The Finality of Life
by Rev Greg Obong-Oshotse 8 July 2020
Readings: Ecclesiastes 9:1-6,12:1-8 (Job 7:7-10; 10:18-22)
Text: Hebrews 9:27
“It is appointed for man to die once, and after that comes judgment.”
When I attended the University of Ife in the late 1970s, it was officially described as the most beautiful campus in Africa. Well nurtured gardens filled with lovely tropical plants and flowers covered its 13,000 hectares. Each building wore them like jewellery. Even when there was water shortage in the students’ halls of residence, there was always more than enough for the plants. As we were walking to lectures one morning, a friend who had been rather short of water that morning looked wistfully at the luminous waves of water being sprayed on the plants and said, ‘In my next life I shall return here as a flower.’
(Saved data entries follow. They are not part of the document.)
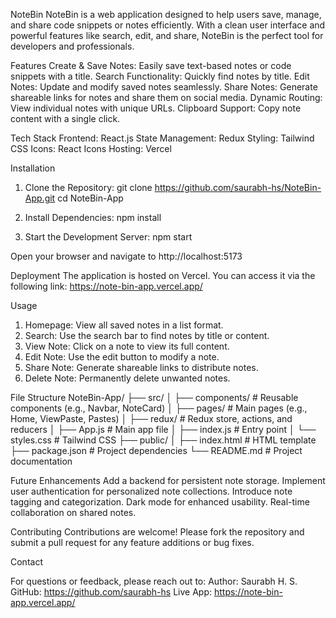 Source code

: NoteBin
NoteBin is a web application designed to help users save, manage, and share code snippets or notes efficiently. With a clean user interface and powerful features like search, edit, and share, NoteBin is the perfect tool for developers and professionals.

Features
Create & Save Notes: Easily save text-based notes or code snippets with a title.
Search Functionality: Quickly find notes by title.
Edit Notes: Update and modify saved notes seamlessly.
Share Notes: Generate shareable links for notes and share them on social media.
Dynamic Routing: View individual notes with unique URLs.
Clipboard Support: Copy note content with a single click.

Tech Stack
Frontend: React.js
State Management: Redux
Styling: Tailwind CSS
Icons: React Icons
Hosting: Vercel

Installation
1. Clone the Repository:
git clone https://github.com/saurabh-hs/NoteBin-App.git
cd NoteBin-App

2. Install Dependencies:
npm install

3. Start the Development Server:
npm start

Open your browser and navigate to http://localhost:5173

Deployment
The application is hosted on Vercel. You can access it via the following link:
https://note-bin-app.vercel.app/

Usage
1. Homepage: View all saved notes in a list format.
2. Search: Use the search bar to find notes by title or content.
3. View Note: Click on a note to view its full content.
4. Edit Note: Use the edit button to modify a note.
5. Share Note: Generate shareable links to distribute notes.
6. Delete Note: Permanently delete unwanted notes.

File Structure
NoteBin-App/
├── src/
│   ├── components/      # Reusable components (e.g., Navbar, NoteCard)
│   ├── pages/           # Main pages (e.g., Home, ViewPaste, Pastes)
│   ├── redux/           # Redux store, actions, and reducers
│   ├── App.js           # Main app file
│   ├── index.js         # Entry point
│   └── styles.css       # Tailwind CSS
├── public/
│   ├── index.html       # HTML template
├── package.json         # Project dependencies
└── README.md            # Project documentation

Future Enhancements
Add a backend for persistent note storage.
Implement user authentication for personalized note collections.
Introduce note tagging and categorization.
Dark mode for enhanced usability.
Real-time collaboration on shared notes.

Contributing
Contributions are welcome! Please fork the repository and submit a pull request for any feature additions or bug fixes.

Contact


For questions or feedback, please reach out to:
Author: Saurabh H. S.
GitHub: https://github.com/saurabh-hs
Live App: https://note-bin-app.vercel.app/
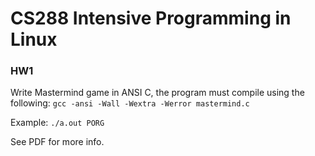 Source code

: # CS288 Intensive Programming in Linux

### HW1
Write Mastermind game in ANSI C, the program must compile using the following:
`gcc -ansi -Wall -Wextra -Werror mastermind.c`

Example: `./a.out PORG`

See PDF for more info.
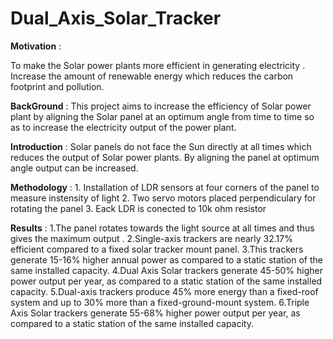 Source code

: # Dual_Axis_Solar_Tracker


**Motivation** : 

  To make the Solar power plants more efficient in generating
electricity . Increase the amount of renewable energy which reduces the carbon
footprint and pollution.

**BackGround** : 
        This project aims to increase the efficiency of Solar power plant by
aligning the Solar panel at an optimum angle from time to time so
as to increase the electricity output of the power plant.


**Introduction** :
  Solar panels do not face the Sun directly at all times which
reduces the output of Solar power plants. By aligning the panel at optimum angle output can be increased.

**Methodology** :
     1. Installation of LDR sensors at four corners of the panel to measure instensity of light 
     2. Two servo motors placed perpendiculary  for rotating the panel 
     3. Eack LDR is conected to 10k ohm resistor 
     
 **Results** : 
 1.The panel rotates towards the light source at all times and thus gives the maximum output .
 2.Single-axis trackers are nearly 32.17% efficient compared to a fixed solar tracker mount panel.
 3.This trackers generate 15-16% higher annual power as compared to a static station of the same installed capacity.
 4.Dual Axis Solar trackers generate 45-50% higher power output per year, as compared to a static station of the same  installed capacity.
5.Dual-axis trackers produce 45% more energy than a fixed-roof system and up to 30% more
than a fixed-ground-mount system.
6.Triple Axis Solar trackers generate 55-68% higher power output per year, as compared to a
static station of the same installed capacity.
    


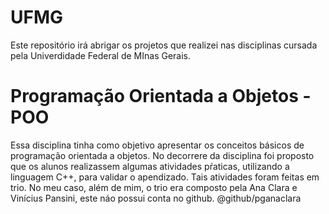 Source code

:# UFMG
Este repositório irá abrigar os projetos que realizei nas disciplinas cursada pela Univerdidade Federal de MInas Gerais.

# Programação Orientada a Objetos - POO
Essa disciplina tinha como objetivo apresentar os conceitos básicos de programação orientada a objetos. No decorrere da disciplina foi proposto que os alunos realizassem algumas atividades pŕaticas, utilizando a linguagem C++, para validar o apendizado. Tais atividades foram feitas em trio. No meu caso, além de mim, o trio era composto pela Ana Clara e Vinícius Pansini, este náo possui conta no github.
@github/pganaclara
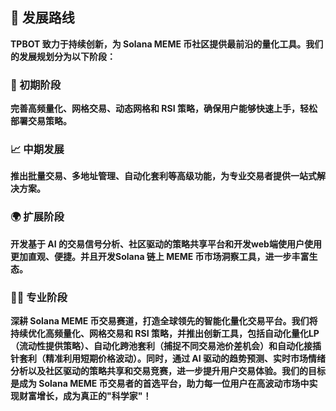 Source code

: ## 🚀 发展路线

**TPBOT 致力于持续创新，为 Solana MEME 币社区提供最前沿的量化工具。我们的发展规划分为以下阶段：**

### 🌱 初期阶段
**完善高频量化、网格交易、动态网格和 RSI 策略，确保用户能够快速上手，轻松部署交易策略。**

### 📈 中期发展
**推出批量交易、多地址管理、自动化套利等高级功能，为专业交易者提供一站式解决方案。**

### 🌍 扩展阶段
**开发基于 AI 的交易信号分析、社区驱动的策略共享平台和开发web端使用户使用更加直观、便捷。并且开发Solana 链上 MEME 币市场洞察工具，进一步丰富生态。**

### 🧑‍🔬 专业阶段
**深耕 Solana MEME 币交易赛道，打造全球领先的智能化量化交易平台。我们将持续优化高频量化、网格交易和 RSI 策略，并推出创新工具，包括自动化量化LP（流动性提供策略）、自动化跨池套利（捕捉不同交易池价差机会）和自动化接插针套利（精准利用短期价格波动）。同时，通过 AI 驱动的趋势预测、实时市场情绪分析以及社区驱动的策略共享和交易竞赛，进一步提升用户交易体验。我们的目标是成为 Solana MEME 币交易者的首选平台，助力每一位用户在高波动市场中实现财富增长，成为真正的"科学家"！** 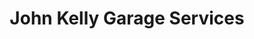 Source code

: ---
title: "John Kelly Garage Services"
url: /darlington/john-kelly-garage-services/
shop: Autowerkstatt
--- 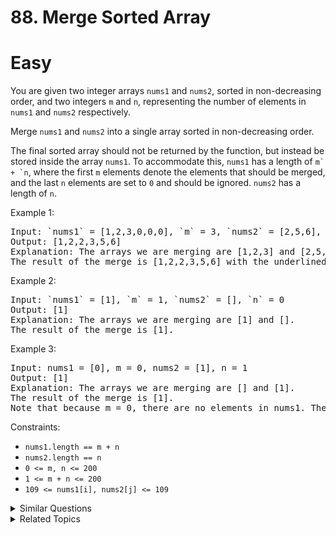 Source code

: # 88. Merge Sorted Array

# Easy

You are given two integer arrays `nums1` and `nums2`, sorted in non-decreasing order, and two integers `m` and `n`, representing the number of elements in `nums1` and `nums2` respectively.

Merge `nums1` and `nums2` into a single array sorted in non-decreasing order.

The final sorted array should not be returned by the function, but instead be stored inside the array `nums1`. To accommodate this, `nums1` has a length of `` m` + `n ``, where the first `m` elements denote the elements that should be merged, and the last `n` elements are set to `0` and should be ignored. `nums2` has a length of `n`.

Example 1:

<pre>
Input: `nums1` = [1,2,3,0,0,0], `m` = 3, `nums2` = [2,5,6], `n` = 3
Output: [1,2,2,3,5,6]
Explanation: The arrays we are merging are [1,2,3] and [2,5,6].
The result of the merge is [1,2,2,3,5,6] with the underlined elements coming from `nums1`.
</pre>

Example 2:

<pre>
Input: `nums1` = [1], `m` = 1, `nums2` = [], `n` = 0
Output: [1]
Explanation: The arrays we are merging are [1] and [].
The result of the merge is [1].
</pre>

Example 3:

<pre>
Input: nums1 = [0], m = 0, nums2 = [1], n = 1
Output: [1]
Explanation: The arrays we are merging are [] and [1].
The result of the merge is [1].
Note that because m = 0, there are no elements in nums1. The 0 is only there to ensure the merge result can fit in nums1.
</pre>

Constraints:

-   `nums1.length == m + n`
-   `nums2.length == n`
-   `0 <= m, n <= 200`
-   `1 <= m + n <= 200`
-   `109 <= nums1[i], nums2[j] <= 109`

<details>
<summary> Similar Questions </summary>

-   `Merge Two Sorted Lists - Easy`
-   `Squares of a Sorted Array - Easy`
-   `Interval List Intersections - Medium`
-   `Take K of Each Character From Left and Right - Medium`

</details>

<details>
<summary> Related Topics </summary>

-   `Array`
-   `Two Pointer`
-   `Sorting`

</details>
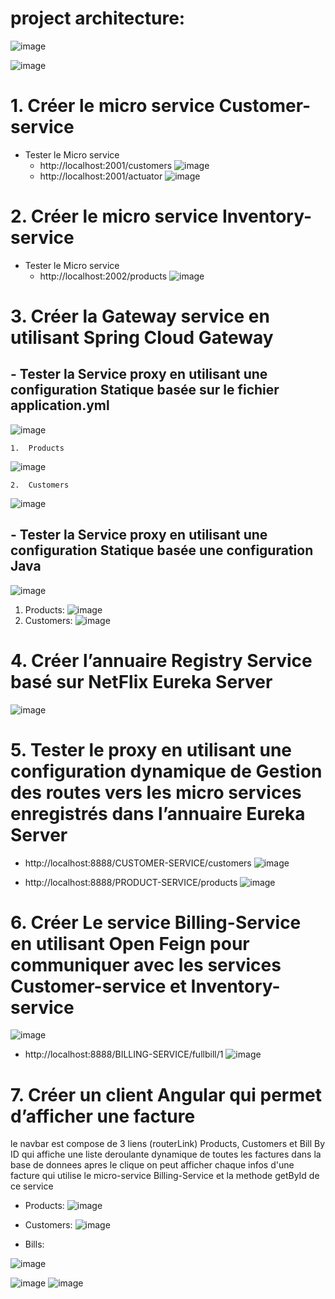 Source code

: # project architecture:
![image](https://github.com/assiabenghdaif/Syst-mes-Distribu-s/assets/99361390/75114384-f339-4c19-aade-56cd997b623f)

![image](https://github.com/assiabenghdaif/Syst-mes-Distribu-s/assets/99361390/57edbb2e-7793-43ee-8ebb-6bd9698ce52c)


# 1. Créer le micro service Customer-service 
  - Tester le Micro service
    - http://localhost:2001/customers
  ![image](https://github.com/assiabenghdaif/Syst-mes-Distribu-s/assets/99361390/cd334800-aef2-4e74-99df-4e4210975cc0)
    - http://localhost:2001/actuator
  ![image](https://github.com/assiabenghdaif/Syst-mes-Distribu-s/assets/99361390/ad9f2812-3b73-44d1-a5d2-2b71b1bcc448)

# 2. Créer le micro service Inventory-service 
  - Tester le Micro service
    - http://localhost:2002/products
  ![image](https://github.com/assiabenghdaif/Syst-mes-Distribu-s/assets/99361390/869dcfbb-60f0-4e5a-9171-ed7962311b50)

# 3. Créer la Gateway service en utilisant Spring Cloud Gateway
  ## - Tester la Service proxy en utilisant une configuration Statique basée sur le fichier application.yml
  ![image](https://github.com/assiabenghdaif/Syst-mes-Distribu-s/assets/99361390/155a4e79-9bc5-45a8-acfd-ed4f1062358a)

    1.  Products
   ![image](https://github.com/assiabenghdaif/Syst-mes-Distribu-s/assets/99361390/e300ee04-d643-4ecf-b566-36f98b762084)

    2.  Customers
   ![image](https://github.com/assiabenghdaif/Syst-mes-Distribu-s/assets/99361390/4f77d863-4028-4523-bab6-44e35771033d)
    
  ## - Tester la Service proxy en utilisant une configuration Statique basée une configuration Java
  ![image](https://github.com/assiabenghdaif/Syst-mes-Distribu-s/assets/99361390/f5a06b06-4ed4-4e47-87ea-821ce48fcb80)

  1.  Products:
 ![image](https://github.com/assiabenghdaif/Syst-mes-Distribu-s/assets/99361390/40a2c67d-b776-43f3-a8a6-a9a6e6ceaa77)
  2.  Customers:
![image](https://github.com/assiabenghdaif/Syst-mes-Distribu-s/assets/99361390/b30e4f89-4dd2-4510-b64d-9185e9c888c8)
    

# 4. Créer l’annuaire Registry Service basé sur NetFlix Eureka Server
![image](https://github.com/assiabenghdaif/Syst-mes-Distribu-s/assets/99361390/0ef4fbe1-8020-4af0-8c5b-fcd3aba77bce)

# 5. Tester le proxy en utilisant une configuration dynamique de Gestion des routes vers les micro services enregistrés dans l’annuaire Eureka Server
  - http://localhost:8888/CUSTOMER-SERVICE/customers
  ![image](https://github.com/assiabenghdaif/Syst-mes-Distribu-s/assets/99361390/3a2c583a-3e5a-4e44-b4c0-a3641b19904e)

  - http://localhost:8888/PRODUCT-SERVICE/products
  ![image](https://github.com/assiabenghdaif/Syst-mes-Distribu-s/assets/99361390/b9767037-e694-4146-8097-86aaeb9b31a3)

# 6. Créer Le service Billing-Service en utilisant Open Feign pour communiquer avec les services Customer-service et Inventory-service
![image](https://github.com/assiabenghdaif/Syst-mes-Distribu-s/assets/99361390/988f5de3-9658-4ca6-a9ef-e2d39f73b8b5)

  - http://localhost:8888/BILLING-SERVICE/fullbill/1
  ![image](https://github.com/assiabenghdaif/Syst-mes-Distribu-s/assets/99361390/e45300df-0119-43d7-b7ee-fed6a50a6b5a)

# 7. Créer un client Angular qui permet d’afficher une facture
le navbar est compose de 3 liens (routerLink) Products, Customers et  Bill By ID qui affiche une liste deroulante dynamique de toutes les factures dans la base de donnees apres le clique on peut afficher chaque infos d'une facture qui utilise le micro-service Billing-Service et la methode getById de ce service
  - Products:
  ![image](https://github.com/assiabenghdaif/Syst-mes-Distribu-s/assets/99361390/2fe0512c-6a6e-4fa3-81a8-4ebea5932c71)

  - Customers:
  ![image](https://github.com/assiabenghdaif/Syst-mes-Distribu-s/assets/99361390/8272356f-d9db-4752-b941-8c86028c39c5)

  - Bills: 
  
  ![image](https://github.com/assiabenghdaif/Syst-mes-Distribu-s/assets/99361390/4f51073f-567d-4cfe-b2f2-73ed9f6de1e9)

  ![image](https://github.com/assiabenghdaif/Syst-mes-Distribu-s/assets/99361390/929965b2-861b-4710-92af-d804a16d83c0)
  ![image](https://github.com/assiabenghdaif/Syst-mes-Distribu-s/assets/99361390/2171f6e8-8ec2-4dd9-b124-f1d8ba3362c0)






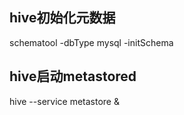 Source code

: ## hive初始化元数据

schematool -dbType mysql -initSchema

## hive启动metastored

hive --service metastore &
Of course, it was a joke but the notion remains quite popular that people go through many cycles of life, dying and returning in repeated life-death-life cycles, a teaching commonly known as reincarnation among some religious groups. But the Word of God has no such teaching. On the contrary there is just room enough for each person to have only one life, and one death, after which comes judgement, at which they are assigned their final destination: eternal life with Christ in heaven or eternal punishment with Satan in hell. It has to be one of the greatest deceptions of Satan to make people believe that they have endless cycles of life-death-life, like the proverbial ‘cat of nine lives’, to get to heaven. Life on earth is once and final.
Prayer
Dear Father, help us to live as those who have just one life in Christ’s name, Amen.